Random Barcelona thoughts. Beach culture is what exists in a country where you can quite happily be wearing nothing but a bikini at midnight, and where if it's too hot during the day, you can always fling yourself in the sea. It's a state of Eden. No need to worry about whether you've got your hat, your brolly or the right kind of shoes. From there it's a short hop to, it's too hot to do anything so why worry about anything at all. Which is good for peace of mind but bad for industrialisation. Hence, north south split, globalisation, G8 protests and all things bad. Spain , oddly, seems pretty efficient these days. Food comes far more quickly than in Edinburgh restaurants (possibly because it's usually a matter of salad or grilling the odd fish on the barbie), metro runs on time, frequently and is clean, safe and beautifully climatizo (cf London, New York). The beach is Stepford Wives-clean and devoid of litter, despite the warm gale force wind, and the beach bar/cafe huts, in the fairly out of town beach where I've been loitering, are free of British stag parties and twats, and hence, even at 2am, of lager louts or sexual leering. Por que no como esta in Inglaterra? Barcelona, the city of the multicultural future, where Brazilians , Chileans and Algerians engage you in half-French, half_Spanish, half-English over lunch, where the latest food craze is Spanish tapas re imagined a la japonesa (chorizo and brie wontons, mm), where public modern art pops up in the oddest places and does not, apparently, get stolen or defaced for the hell of it.
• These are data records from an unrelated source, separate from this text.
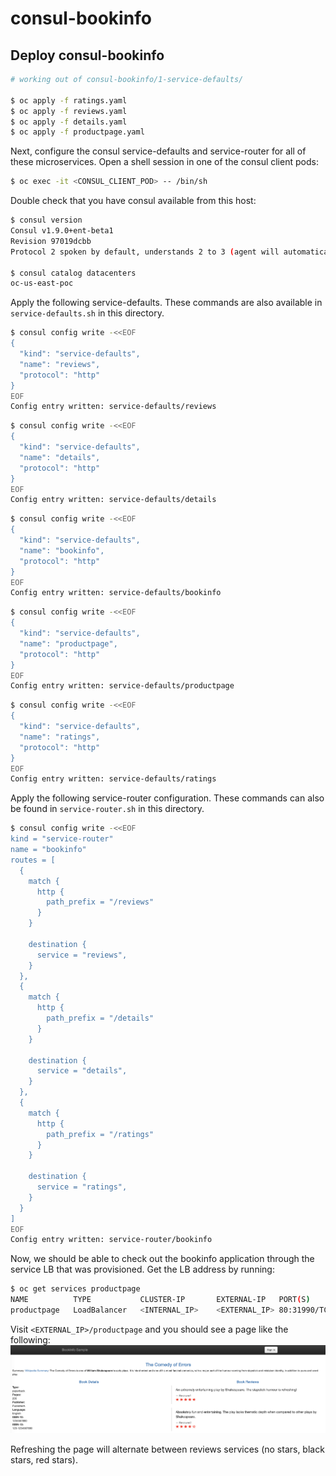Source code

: # consul-bookinfo
## Deploy consul-bookinfo

```bash
# working out of consul-bookinfo/1-service-defaults/ 

$ oc apply -f ratings.yaml
$ oc apply -f reviews.yaml
$ oc apply -f details.yaml
$ oc apply -f productpage.yaml
```

Next, configure the consul service-defaults and service-router for all of these microservices.
Open a shell session in one of the consul client pods:
```bash
$ oc exec -it <CONSUL_CLIENT_POD> -- /bin/sh
```

Double check that you have consul available from this host:
```bash
$ consul version
Consul v1.9.0+ent-beta1
Revision 97019dcbb
Protocol 2 spoken by default, understands 2 to 3 (agent will automatically use protocol >2 when speaking to compatible agents)

$ consul catalog datacenters
oc-us-east-poc
```

Apply the following service-defaults. These commands are also available in `service-defaults.sh` in this directory.
```bash
$ consul config write -<<EOF
{
  "kind": "service-defaults",
  "name": "reviews",
  "protocol": "http"
}
EOF
Config entry written: service-defaults/reviews
```

```bash
$ consul config write -<<EOF
{
  "kind": "service-defaults",
  "name": "details",
  "protocol": "http"
}
EOF
Config entry written: service-defaults/details
```

```bash
$ consul config write -<<EOF
{
  "kind": "service-defaults",
  "name": "bookinfo",
  "protocol": "http"
}
EOF
Config entry written: service-defaults/bookinfo
```

```bash
$ consul config write -<<EOF
{
  "kind": "service-defaults",
  "name": "productpage",
  "protocol": "http"
}
EOF
Config entry written: service-defaults/productpage
```

```bash
$ consul config write -<<EOF
{
  "kind": "service-defaults",
  "name": "ratings",
  "protocol": "http"
}
EOF
Config entry written: service-defaults/ratings
```

Apply the following service-router configuration. These commands can also be found in `service-router.sh` in this directory.
```bash
$ consul config write -<<EOF
kind = "service-router"
name = "bookinfo"
routes = [
  {
    match {
      http {
        path_prefix = "/reviews"
      }
    }

    destination {
      service = "reviews",
    }
  },
  {
    match {
      http {
        path_prefix = "/details"
      }
    }

    destination {
      service = "details",
    }
  },
  {
    match {
      http {
        path_prefix = "/ratings"
      }
    }

    destination {
      service = "ratings",
    }
  }
]
EOF
Config entry written: service-router/bookinfo
```

Now, we should be able to check out the bookinfo application through the service LB that was provisioned. Get the LB address by running:
```bash
$ oc get services productpage
NAME          TYPE           CLUSTER-IP       EXTERNAL-IP   PORT(S)        AGE
productpage   LoadBalancer   <INTERNAL_IP>    <EXTERNAL_IP> 80:31990/TCP   32m
```

Visit `<EXTERNAL_IP>/productpage` and you should see a page like the following:
![default bookinfo deployment with consul](images/consul-bookinfo-default.png)

Refreshing the page will alternate between reviews services (no stars, black stars, red stars). 
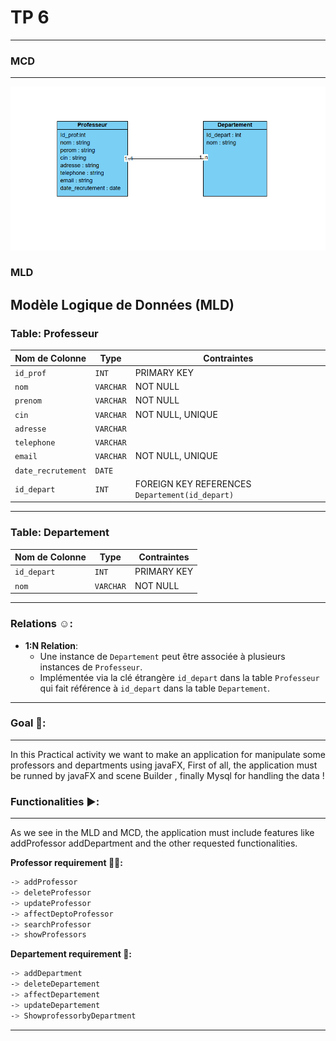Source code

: # TP 6
---

### MCD
---
![image.png](assets/image.png)


### MLD

## Modèle Logique de Données (MLD)

### Table: Professeur
| **Nom de Colonne**    | **Type**    | **Contraintes**                                  |
|------------------------|-------------|-------------------------------------------------|
| `id_prof`             | `INT`       | PRIMARY KEY                                     |
| `nom`                 | `VARCHAR`   | NOT NULL                                        |
| `prenom`              | `VARCHAR`   | NOT NULL                                        |
| `cin`                 | `VARCHAR`   | NOT NULL, UNIQUE                                |
| `adresse`             | `VARCHAR`   |                                                 |
| `telephone`           | `VARCHAR`   |                                                 |
| `email`               | `VARCHAR`   | NOT NULL, UNIQUE                                |
| `date_recrutement`    | `DATE`      |                                                 |
| `id_depart`           | `INT`       | FOREIGN KEY REFERENCES `Departement(id_depart)` |

---

### Table: Departement
| **Nom de Colonne**    | **Type**    | **Contraintes**                                  |
|------------------------|-------------|-------------------------------------------------|
| `id_depart`           | `INT`       | PRIMARY KEY                                     |
| `nom`                 | `VARCHAR`   | NOT NULL                                        |

---

### Relations ☺️:
- **1:N Relation**:
  - Une instance de `Departement` peut être associée à plusieurs instances de `Professeur`.
  - Implémentée via la clé étrangère `id_depart` dans la table `Professeur` qui fait référence à `id_depart` dans la table `Departement`.


***

### Goal 🥅:
---
In this Practical activity we want to make an application for manipulate some professors and departments using javaFX,
First of all, the application must be runned by javaFX and scene Builder , finally Mysql for handling the data !

### Functionalities ▶️:
---

As we see in the MLD and MCD, the application must include features like addProfessor addDepartment and the other requested functionalities.

**Professor requirement 👨‍🏫:**
```bash
-> addProfessor
-> deleteProfessor
-> updateProfessor
-> affectDeptoProfessor
-> searchProfessor
-> showProfessors
```

**Departement requirement 🏬:**
```bash
-> addDepartment
-> deleteDepartement
-> affectDepartement
-> updateDepartement
-> ShowprofessorbyDepartment
```

***
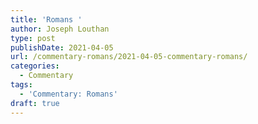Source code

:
 ```yaml
---
title: 'Romans '
author: Joseph Louthan
type: post
publishDate: 2021-04-05
url: /commentary-romans/2021-04-05-commentary-romans/
categories:
  - Commentary
tags:
  - 'Commentary: Romans'
draft: true
---
```

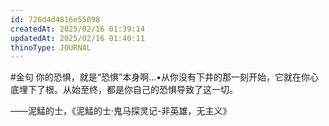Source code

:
```yaml
---
id: 726d4d4816e55098
createdAt: 2025/02/16 01:39:14
updatedAt: 2025/02/16 01:40:11
thinoType: JOURNAL
---
```

#金句 你的恐惧，就是“恐惧”本身啊…•从你没有下井的那一刻开始，它就在你心底埋下了根。从始至终，都是你自己的恐惧导致了这一切。

——泥鯭的士，《泥鯭的士·鬼马探灵记-非英雄，无主义》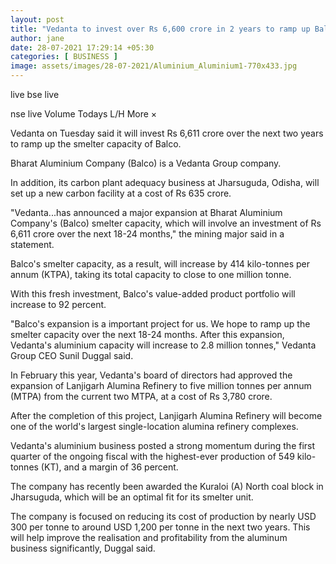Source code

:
 ```yaml
---
layout: post
title: "Vedanta to invest over Rs 6,600 crore in 2 years to ramp up Balco's smelter capacity"
author: jane 
date: 28-07-2021 17:29:14 +05:30 
categories: [ BUSINESS ] 
image: assets/images/28-07-2021/Aluminium_Aluminium1-770x433.jpg
---
```

live bse live

nse live Volume Todays L/H More ×

Vedanta on Tuesday said it will invest Rs 6,611 crore over the next two years to ramp up the smelter capacity of Balco.

Bharat Aluminium Company (Balco) is a Vedanta Group company.

In addition, its carbon plant adequacy business at Jharsuguda, Odisha, will set up a new carbon facility at a cost of Rs 635 crore.

"Vedanta...has announced a major expansion at Bharat Aluminium Company's (Balco) smelter capacity, which will involve an investment of Rs 6,611 crore over the next 18-24 months," the mining major said in a statement.

Balco's smelter capacity, as a result, will increase by 414 kilo-tonnes per annum (KTPA), taking its total capacity to close to one million tonne.

With this fresh investment, Balco's value-added product portfolio will increase to 92 percent.

"Balco's expansion is a important project for us. We hope to ramp up the smelter capacity over the next 18-24 months. After this expansion, Vedanta's aluminium capacity will increase to 2.8 million tonnes," Vedanta Group CEO Sunil Duggal said.

In February this year, Vedanta's board of directors had approved the expansion of Lanjigarh Alumina Refinery to five million tonnes per annum (MTPA) from the current two MTPA, at a cost of Rs 3,780 crore.

After the completion of this project, Lanjigarh Alumina Refinery will become one of the world's largest single-location alumina refinery complexes.

Vedanta's aluminium business posted a strong momentum during the first quarter of the ongoing fiscal with the highest-ever production of 549 kilo-tonnes (KT), and a margin of 36 percent.

The company has recently been awarded the Kuraloi (A) North coal block in Jharsuguda, which will be an optimal fit for its smelter unit.

The company is focused on reducing its cost of production by nearly USD 300 per tonne to around USD 1,200 per tonne in the next two years. This will help improve the realisation and profitability from the aluminum business significantly, Duggal said.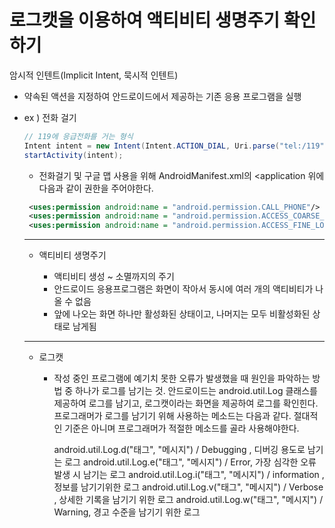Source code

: # 로그캣을 이용하여 액티비티 생명주기 확인하기 

암시적 인텐트(Implicit Intent, 묵시적 인텐트)
 - 약속된 액션을 지정하여 안드로이드에서 제공하는 기존 응용 프로그램을 실행
 - ex ) 전화 걸기 
   ```java
   // 119에 응급전화를 거는 형식
   Intent intent = new Intent(Intent.ACTION_DIAL, Uri.parse("tel:/119"));
   startActivity(intent);
   ```
   - 전화걸기 및 구글 맵 사용을 위해 AndroidManifest.xml의 <application 위에 다음과 같이 권한을 주어야한다.
   ```xml
    <uses:permission android:name = "android.permission.CALL_PHONE"/>
    <uses:permission android:name = "android.permission.ACCESS_COARSE_LOCATION"/>
    <uses:permission android:name = "android.permission.ACCESS_FINE_LOCATION"/>
   ```
   
   ---
    - 액티비티 생명주기 
    
      - 액티비티 생성 ~ 소멸까지의 주기 
      - 안드로이드 응용프로그램은 화면이 작아서 동시에 여러 개의 액티비티가 나올 수 없음
      - 앞에 나오는 화면 하나만 활성화된 상태이고, 나머지는 모두 비활성화된 상태로 남게됨
   ---
     - 로그캣
       - 작성 중인 프로그램에 예기치 못한 오류가 발생했을 때 원인을 파악하는 방법 중 하나가 로그를 남기는 것. 안드로이드는 android.util.Log 클래스를 제공하여 로그를 남기고, 
         로그캣이라는 화면을 제공하여 로그를 확인힌다. 프로그래머가 로그를 남기기 위해 사용하는 메소드는 다음과 같다. 절대적인 기준은 아니며 프로그래머가 적절한 메소드를 골라 사용해야한다. 
         
         android.util.Log.d("태그", "메시지") / Debugging , 디버깅 용도로 남기는 로그 
         android.util.Log.e("태그", "메시지") / Error, 가장 심각한 오류 발생 시 남기는 로그 
         android.util.Log.i("태그", "메시지") / information , 정보를 남기기위한 로그 
         android.util.Log.v("태그", "메시지") / Verbose , 상세한 기록을 남기기 위한 로그 
         android.util.Log.w("태그", "메시지") / Warning, 경고 수준을 남기기 위한 로그 
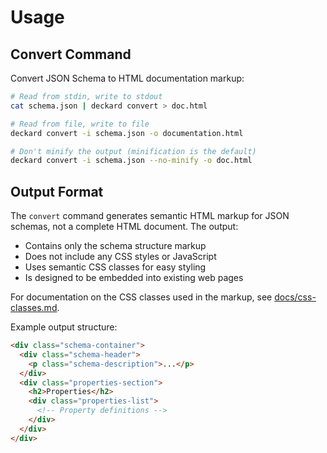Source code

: # Usage

## Convert Command

Convert JSON Schema to HTML documentation markup:

```bash
# Read from stdin, write to stdout
cat schema.json | deckard convert > doc.html

# Read from file, write to file
deckard convert -i schema.json -o documentation.html

# Don't minify the output (minification is the default)
deckard convert -i schema.json --no-minify -o doc.html
```

## Output Format

The `convert` command generates semantic HTML markup for JSON schemas, not a complete HTML document. The output:

- Contains only the schema structure markup
- Does not include any CSS styles or JavaScript
- Uses semantic CSS classes for easy styling
- Is designed to be embedded into existing web pages

For documentation on the CSS classes used in the markup, see [docs/css-classes.md](docs/css-classes.md).

Example output structure:
```html
<div class="schema-container">
  <div class="schema-header">
    <p class="schema-description">...</p>
  </div>
  <div class="properties-section">
    <h2>Properties</h2>
    <div class="properties-list">
      <!-- Property definitions -->
    </div>
  </div>
</div>
```
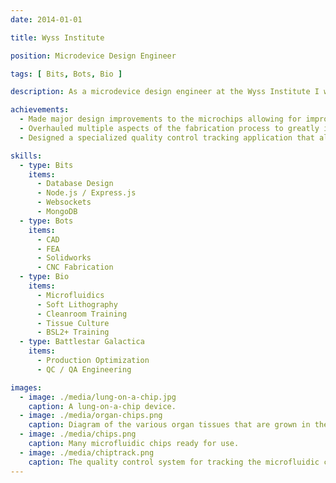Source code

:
 ```yaml
---
date: 2014-01-01

title: Wyss Institute

position: Microdevice Design Engineer

tags: [ Bits, Bots, Bio ]

description: As a microdevice design engineer at the Wyss Institute I worked within the Organs-on-Chips project to design and fabricate plastic microfluidic chips for culturing human organ tissues. The microchips enabled tissue culture with unparalleled fidelity by utilizing complex microstructures and bio-coatings that mimic the cellular environment in the body. Ultimately the microchips could be used to accelerate the drug development process by providing a more accurate model of human organ tissues.

achievements:
  - Made major design improvements to the microchips allowing for improved cellular compatibility and experimentation throughput.
  - Overhauled multiple aspects of the fabrication process to greatly improve fabrication efficiency and yield.
  - Designed a specialized quality control tracking application that allowed for a data driven design iteration process.

skills:
  - type: Bits
    items:
      - Database Design
      - Node.js / Express.js
      - Websockets
      - MongoDB
  - type: Bots
    items:
      - CAD
      - FEA
      - Solidworks
      - CNC Fabrication
  - type: Bio
    items:
      - Microfluidics
      - Soft Lithography
      - Cleanroom Training
      - Tissue Culture
      - BSL2+ Training
  - type: Battlestar Galactica
    items:
      - Production Optimization
      - QC / QA Engineering

images:
  - image: ./media/lung-on-a-chip.jpg
    caption: A lung-on-a-chip device.
  - image: ./media/organ-chips.png
    caption: Diagram of the various organ tissues that are grown in the microfluidic chips.
  - image: ./media/chips.png
    caption: Many microfluidic chips ready for use.
  - image: ./media/chiptrack.png
    caption: The quality control system for tracking the microfluidic chips through the fabrication and experimentation process.
---
```


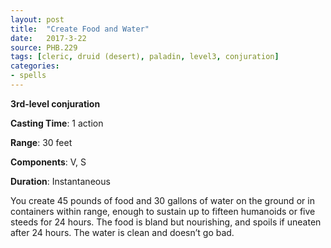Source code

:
 ```yaml
---
layout: post
title:  "Create Food and Water"
date:   2017-3-22
source: PHB.229
tags: [cleric, druid (desert), paladin, level3, conjuration]
categories:
- spells
---
```


**3rd-level conjuration**

**Casting Time**: 1 action

**Range**: 30 feet

**Components**: V, S

**Duration**: Instantaneous

You create 45 pounds of food and 30 gallons of water on the ground or in containers within range, enough to sustain up to fifteen humanoids or five steeds for 24 hours. The food is bland but nourishing, and spoils if uneaten after 24 hours. The water is clean and doesn’t go bad.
There has to be a downside in all this gloriousness , doesn't there, and for me personally, let's be frank, it's the fact that everyone in Barcelona is either young , thin and beautiful (with fantastic legs), or (in the minority) very very fat and old. And no, these aren't metaphorical statements, they're real observations. I think they must take the odd young fat ugly sport that escapes out the birth canal and feed them to the tiberoness in the acquarium (the one here really IS the biggest in Europe, verdad, but I think I'm dolphined out, Steer :-) At the piscina on Montjuic (a pool with a view and a half, I recommend), I think I saw the one fat boy in Spain. I felt such fellow feeling for him I nearly went over and bought him an ice cream, but I'd probably have been stoned. (Mind you, that was the time the Spanish family behind me were re enacting Women on the Verge of a Nervous Breakdown in the Catalan version of chav, so maybe I'd have sneaked away with it.) Spain is really not very good for Anglo body image issues. I feel pretty good in Britain, on the whole, and here I feel like some kind of adipose mountain that ought to be towed away, covered in plaster and turned into some kind of grotesque modern art to scare the natives with. Of course the Spanish approach to dieting appears to be to have either a cigarette or a mobile phone to your mouth at all possible moments, which obviously has its own down-sides. I keep wondering about this Mediterranean diet thing; yes, obviously these people are eating a fab diet of fish, salad, olive oil and red wine, but don't they all just then die at 40 of lung cancer? Maybe that too explains the absence of older fatter people. Unplanned obsolesecence ; would I rather have 40 years of looking like these gorgeous creatures or 80 years of looking like me? Sometiems guiltily I think the former.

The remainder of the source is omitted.